- What is needed -
After checking the listing below, say how many of its lines contain the string "Select". Only the number is needed.

──────

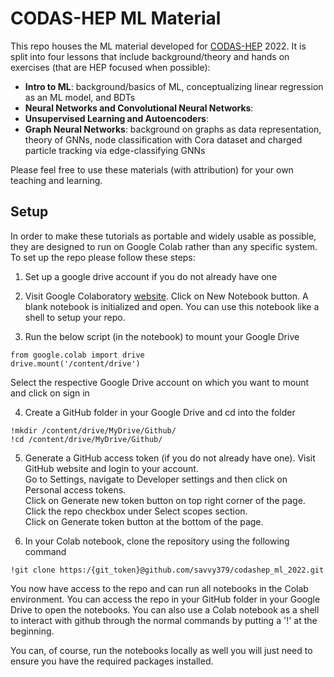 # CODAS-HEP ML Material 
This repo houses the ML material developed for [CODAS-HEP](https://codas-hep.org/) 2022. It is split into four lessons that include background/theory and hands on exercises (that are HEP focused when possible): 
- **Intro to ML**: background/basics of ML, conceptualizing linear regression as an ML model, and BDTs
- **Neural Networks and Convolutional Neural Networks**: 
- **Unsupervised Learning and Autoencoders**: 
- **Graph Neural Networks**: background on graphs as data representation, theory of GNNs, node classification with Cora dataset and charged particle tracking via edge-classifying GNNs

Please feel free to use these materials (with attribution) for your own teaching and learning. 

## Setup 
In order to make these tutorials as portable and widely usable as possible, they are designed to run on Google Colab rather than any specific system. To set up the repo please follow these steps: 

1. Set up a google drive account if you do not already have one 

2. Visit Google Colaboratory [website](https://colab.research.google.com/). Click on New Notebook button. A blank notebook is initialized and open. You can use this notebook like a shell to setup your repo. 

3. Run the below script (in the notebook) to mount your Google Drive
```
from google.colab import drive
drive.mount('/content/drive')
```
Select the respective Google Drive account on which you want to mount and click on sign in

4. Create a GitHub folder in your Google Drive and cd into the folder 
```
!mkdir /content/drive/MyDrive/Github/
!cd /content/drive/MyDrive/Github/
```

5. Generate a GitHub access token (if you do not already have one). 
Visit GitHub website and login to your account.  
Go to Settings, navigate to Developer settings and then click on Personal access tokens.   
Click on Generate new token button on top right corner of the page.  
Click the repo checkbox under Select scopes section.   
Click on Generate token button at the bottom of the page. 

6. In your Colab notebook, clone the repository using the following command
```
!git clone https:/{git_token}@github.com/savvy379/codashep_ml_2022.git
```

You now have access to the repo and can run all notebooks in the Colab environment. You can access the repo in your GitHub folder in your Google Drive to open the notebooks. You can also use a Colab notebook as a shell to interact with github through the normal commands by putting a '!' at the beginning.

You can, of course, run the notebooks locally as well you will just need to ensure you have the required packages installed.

──────

- Solution -
2